OK, you don't get a 1.25 ERA without a little luck or good sequencing involved. Cueto has allowed 10 runs all season -- seven of those on home runs (actually, eight on home runs, since one was a two-run homer following a base hit). That means he's allowed 25 other hits and 18 walks and only two of those 43 baserunners have scored, a strand rate of nearly 100 percent that will be impossible to maintain -- opponents are 2-for-27 with runners in scoring position against him. His overall BABIP is .160, best among major league starters and 52 points better than the Reds' No. 2 starter, Alfredo Simon. (Considering Mike Leake, another Reds starter, is also in the top 10, it seems the Reds are playing some pretty slick defense.)

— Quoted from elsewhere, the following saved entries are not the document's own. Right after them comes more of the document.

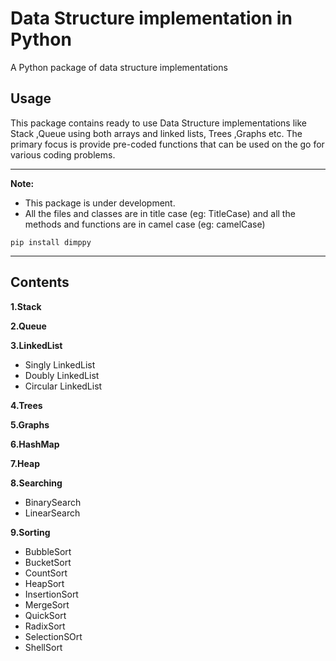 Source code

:# Data Structure implementation in Python 

A Python package of data structure implementations 

## Usage

This package contains ready to use Data Structure implementations like Stack ,Queue using both arrays and linked lists, Trees ,Graphs etc. The primary focus is provide pre-coded functions that can be used on the go for various coding problems. 

-----------------------------------
**Note:** 
* This package is under development.
* All the files and classes are in title case (eg: TitleCase) and all the methods and functions are in camel case (eg: camelCase)

```  
pip install dimppy
```

-----------------------------------
## Contents
**1.Stack**

**2.Queue**

**3.LinkedList**
* Singly LinkedList
* Doubly LinkedList
* Circular LinkedList

**4.Trees**

**5.Graphs**

**6.HashMap**

**7.Heap**

**8.Searching**
* BinarySearch 
* LinearSearch

**9.Sorting**
* BubbleSort
* BucketSort
* CountSort
* HeapSort
* InsertionSort
* MergeSort
* QuickSort
* RadixSort
* SelectionSOrt
* ShellSort

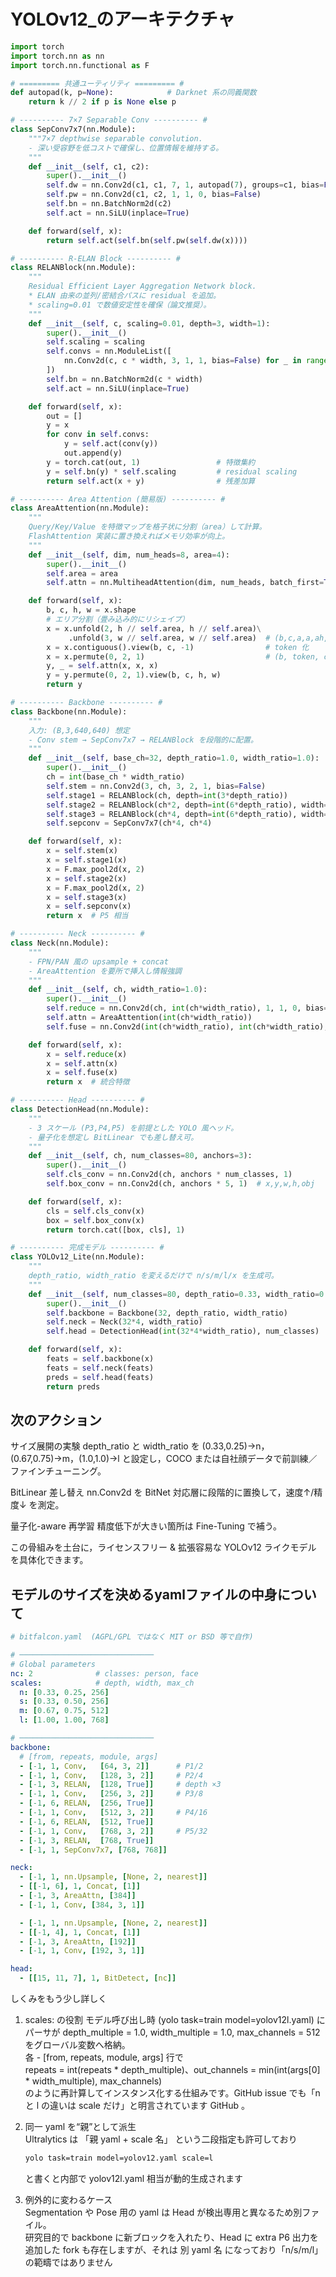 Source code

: # YOLOv12_のアーキテクチャ

```python
import torch
import torch.nn as nn
import torch.nn.functional as F

# ========= 共通ユーティリティ ========= #
def autopad(k, p=None):            # Darknet 系の同義関数
    return k // 2 if p is None else p

# ---------- 7×7 Separable Conv ---------- #
class SepConv7x7(nn.Module):
    """7×7 depthwise separable convolution.
    - 深い受容野を低コストで確保し、位置情報を維持する。
    """
    def __init__(self, c1, c2):
        super().__init__()
        self.dw = nn.Conv2d(c1, c1, 7, 1, autopad(7), groups=c1, bias=False)
        self.pw = nn.Conv2d(c1, c2, 1, 1, 0, bias=False)
        self.bn = nn.BatchNorm2d(c2)
        self.act = nn.SiLU(inplace=True)

    def forward(self, x):
        return self.act(self.bn(self.pw(self.dw(x))))

# ---------- R-ELAN Block ---------- #
class RELANBlock(nn.Module):
    """
    Residual Efficient Layer Aggregation Network block.
    * ELAN 由来の並列/密結合パスに residual を追加。
    * scaling=0.01 で数値安定性を確保（論文推奨）。
    """
    def __init__(self, c, scaling=0.01, depth=3, width=1):
        super().__init__()
        self.scaling = scaling
        self.convs = nn.ModuleList([
            nn.Conv2d(c, c * width, 3, 1, 1, bias=False) for _ in range(depth)
        ])
        self.bn = nn.BatchNorm2d(c * width)
        self.act = nn.SiLU(inplace=True)

    def forward(self, x):
        out = []
        y = x
        for conv in self.convs:
            y = self.act(conv(y))
            out.append(y)
        y = torch.cat(out, 1)                 # 特徴集約
        y = self.bn(y) * self.scaling         # residual scaling
        return self.act(x + y)                # 残差加算

# ---------- Area Attention (簡易版) ---------- #
class AreaAttention(nn.Module):
    """
    Query/Key/Value を特徴マップを格子状に分割（area）して計算。
    FlashAttention 実装に置き換えればメモリ効率が向上。
    """
    def __init__(self, dim, num_heads=8, area=4):
        super().__init__()
        self.area = area
        self.attn = nn.MultiheadAttention(dim, num_heads, batch_first=True)

    def forward(self, x):
        b, c, h, w = x.shape
        # エリア分割（畳み込み的にリシェイプ）
        x = x.unfold(2, h // self.area, h // self.area)\
             .unfold(3, w // self.area, w // self.area)  # (b,c,a,a,ah,aw)
        x = x.contiguous().view(b, c, -1)                # token 化
        x = x.permute(0, 2, 1)                           # (b, token, c)
        y, _ = self.attn(x, x, x)
        y = y.permute(0, 2, 1).view(b, c, h, w)
        return y

# ---------- Backbone ---------- #
class Backbone(nn.Module):
    """
    入力: (B,3,640,640) 想定
    - Conv stem → SepConv7x7 → RELANBlock を段階的に配置。
    """
    def __init__(self, base_ch=32, depth_ratio=1.0, width_ratio=1.0):
        super().__init__()
        ch = int(base_ch * width_ratio)
        self.stem = nn.Conv2d(3, ch, 3, 2, 1, bias=False)
        self.stage1 = RELANBlock(ch, depth=int(3*depth_ratio))
        self.stage2 = RELANBlock(ch*2, depth=int(6*depth_ratio), width=2)
        self.stage3 = RELANBlock(ch*4, depth=int(6*depth_ratio), width=2)
        self.sepconv = SepConv7x7(ch*4, ch*4)

    def forward(self, x):
        x = self.stem(x)
        x = self.stage1(x)
        x = F.max_pool2d(x, 2)
        x = self.stage2(x)
        x = F.max_pool2d(x, 2)
        x = self.stage3(x)
        x = self.sepconv(x)
        return x  # P5 相当

# ---------- Neck ---------- #
class Neck(nn.Module):
    """
    - FPN/PAN 風の upsample + concat
    - AreaAttention を要所で挿入し情報強調
    """
    def __init__(self, ch, width_ratio=1.0):
        super().__init__()
        self.reduce = nn.Conv2d(ch, int(ch*width_ratio), 1, 1, 0, bias=False)
        self.attn = AreaAttention(int(ch*width_ratio))
        self.fuse = nn.Conv2d(int(ch*width_ratio), int(ch*width_ratio), 3, 1, 1, bias=False)

    def forward(self, x):
        x = self.reduce(x)
        x = self.attn(x)
        x = self.fuse(x)
        return x  # 統合特徴

# ---------- Head ---------- #
class DetectionHead(nn.Module):
    """
    - 3 スケール (P3,P4,P5) を前提とした YOLO 風ヘッド。
    - 量子化を想定し BitLinear でも差し替え可。
    """
    def __init__(self, ch, num_classes=80, anchors=3):
        super().__init__()
        self.cls_conv = nn.Conv2d(ch, anchors * num_classes, 1)
        self.box_conv = nn.Conv2d(ch, anchors * 5, 1)  # x,y,w,h,obj

    def forward(self, x):
        cls = self.cls_conv(x)
        box = self.box_conv(x)
        return torch.cat([box, cls], 1)

# ---------- 完成モデル ---------- #
class YOLOv12_Lite(nn.Module):
    """
    depth_ratio, width_ratio を変えるだけで n/s/m/l/x を生成可。
    """
    def __init__(self, num_classes=80, depth_ratio=0.33, width_ratio=0.50):
        super().__init__()
        self.backbone = Backbone(32, depth_ratio, width_ratio)
        self.neck = Neck(32*4, width_ratio)
        self.head = DetectionHead(int(32*4*width_ratio), num_classes)

    def forward(self, x):
        feats = self.backbone(x)
        feats = self.neck(feats)
        preds = self.head(feats)
        return preds
```

## 次のアクション

サイズ展開の実験
depth_ratio と width_ratio を (0.33,0.25)→n，(0.67,0.75)→m，(1.0,1.0)→l と設定し，COCO または自社顔データで前訓練／ファインチューニング。

BitLinear 差し替え
nn.Conv2d を BitNet 対応層に段階的に置換して，速度↑/精度↓ を測定。

量子化-aware 再学習
精度低下が大きい箇所は Fine-Tuning で補う。

この骨組みを土台に，ライセンスフリー & 拡張容易な YOLOv12 ライクモデル を具体化できます。


## モデルのサイズを決めるyamlファイルの中身について

```yaml
# bitfalcon.yaml  (AGPL/GPL ではなく MIT or BSD 等で自作)

# ──────────────────────────────
# Global parameters
nc: 2              # classes: person, face
scales:            # depth, width, max_ch
  n: [0.33, 0.25, 256]
  s: [0.33, 0.50, 256]
  m: [0.67, 0.75, 512]
  l: [1.00, 1.00, 768]

# ──────────────────────────────
backbone:
  # [from, repeats, module, args]
  - [-1, 1, Conv,   [64, 3, 2]]      # P1/2
  - [-1, 1, Conv,   [128, 3, 2]]     # P2/4
  - [-1, 3, RELAN,  [128, True]]     # depth ×3
  - [-1, 1, Conv,   [256, 3, 2]]     # P3/8
  - [-1, 6, RELAN,  [256, True]]
  - [-1, 1, Conv,   [512, 3, 2]]     # P4/16
  - [-1, 6, RELAN,  [512, True]]
  - [-1, 1, Conv,   [768, 3, 2]]     # P5/32
  - [-1, 3, RELAN,  [768, True]]
  - [-1, 1, SepConv7x7, [768, 768]]

neck:
  - [-1, 1, nn.Upsample, [None, 2, nearest]]
  - [[-1, 6], 1, Concat, [1]]
  - [-1, 3, AreaAttn, [384]]
  - [-1, 1, Conv, [384, 3, 1]]

  - [-1, 1, nn.Upsample, [None, 2, nearest]]
  - [[-1, 4], 1, Concat, [1]]
  - [-1, 3, AreaAttn, [192]]
  - [-1, 1, Conv, [192, 3, 1]]

head:
  - [[15, 11, 7], 1, BitDetect, [nc]]

```

しくみをもう少し詳しく
1. scales: の役割
モデル呼び出し時 (yolo task=train model=yolov12l.yaml) にパーサが
depth_multiple = 1.0, width_multiple = 1.0, max_channels = 512 をグローバル変数へ格納。<br>
各 - [from, repeats, module, args] 行で<br>
repeats = int(repeats * depth_multiple)、out_channels = min(int(args[0] * width_multiple), max_channels)<br>
のように再計算してインスタンス化する仕組みです。GitHub issue でも「n と l の違いは scale だけ」と明言されています 
GitHub
。

2. 同一 yaml を“親”として派生<br>
Ultralytics は 「親 yaml + scale 名」 という二段指定も許可しており

    ```bash
    yolo task=train model=yolov12.yaml scale=l
    ```

    と書くと内部で yolov12l.yaml 相当が動的生成されます

3. 例外的に変わるケース<br>
Segmentation や Pose 用の yaml は Head が検出専用と異なるため別ファイル。<br>
研究目的で backbone に新ブロックを入れたり、Head に extra P6 出力を追加した fork も存在しますが、それは 別 yaml 名 になっており「n/s/m/l」の範疇ではありません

But Cueto has made real improvements, even from his stellar 2012 season. That year, he had a strikeout rate of 19.1 percent -- he had 170 in 212 innings. This year, he has 76 strikeouts in 72 innings, with a 28.8 percent K rate. His rate of swings-and-misses has increased about 4 percent, a testament to his improved ability to miss bats.

One reason for this is an improved cutter that Cueto started throwing a lot more in 2013. When he first reached the majors in 2008, Cueto was primarily a fastball/slider pitcher and he had a 4.61 ERA his first two seasons while giving up 53 home runs. He first introduced the cutter in 2010 and then started using his changeup more often in 2012. After throwing the cutter about 6 percent of the time in 2012 he threw it about 20 percent last season (although he made just 11 starts due to a lat injury, a huge disappointment since he had to leave his 2012 playoff start after eight pitches because of back spasms).

Most cutters are pitch-to-contact pitches -- thrown with less velocity than a four-seam fastball but designed to induce weak contact thanks to the late movement (think Mariano Rivera). Yu Darvish, for example, has had 112 plate appearances over the past two seasons end with a cutter and has registered just five strikeouts. But Cueto gets punchouts with his cutter; he has 19 in 60 plate appearances ending in the pitch, a strikeout rate of 31.7 percent. The drawback is that if it doesn't move, it's ripe to be creamed: five of the seven home runs he's allowed have come against the cutter.

The cutter has also apparently helped make his changeup more effective. In 2012, Cueto had a strikeout rate of 23.2 percent on his change. It was 33.9 percent last year and is at 39.1 percent this year as batters are hitting .049 against it. Fastball, cutter, changeup, slider: Four pitches of different speeds and movement, all thrown with command and inducing a high groundball rate (Cueto is 16th among starting pitchers in groundball percentage). That's a pretty sweet combination.

To top it off, Cueto is about the most difficult pitcher in the game to run on. Baserunners haven't even attempted a stolen base against him this year after going 4-for-19 over the previous three years.

Maybe he's not going to finish with a 1.25 ERA, but he's in the midst of a historic run.

The Reds have never had a Cy Young winner. That may finally change.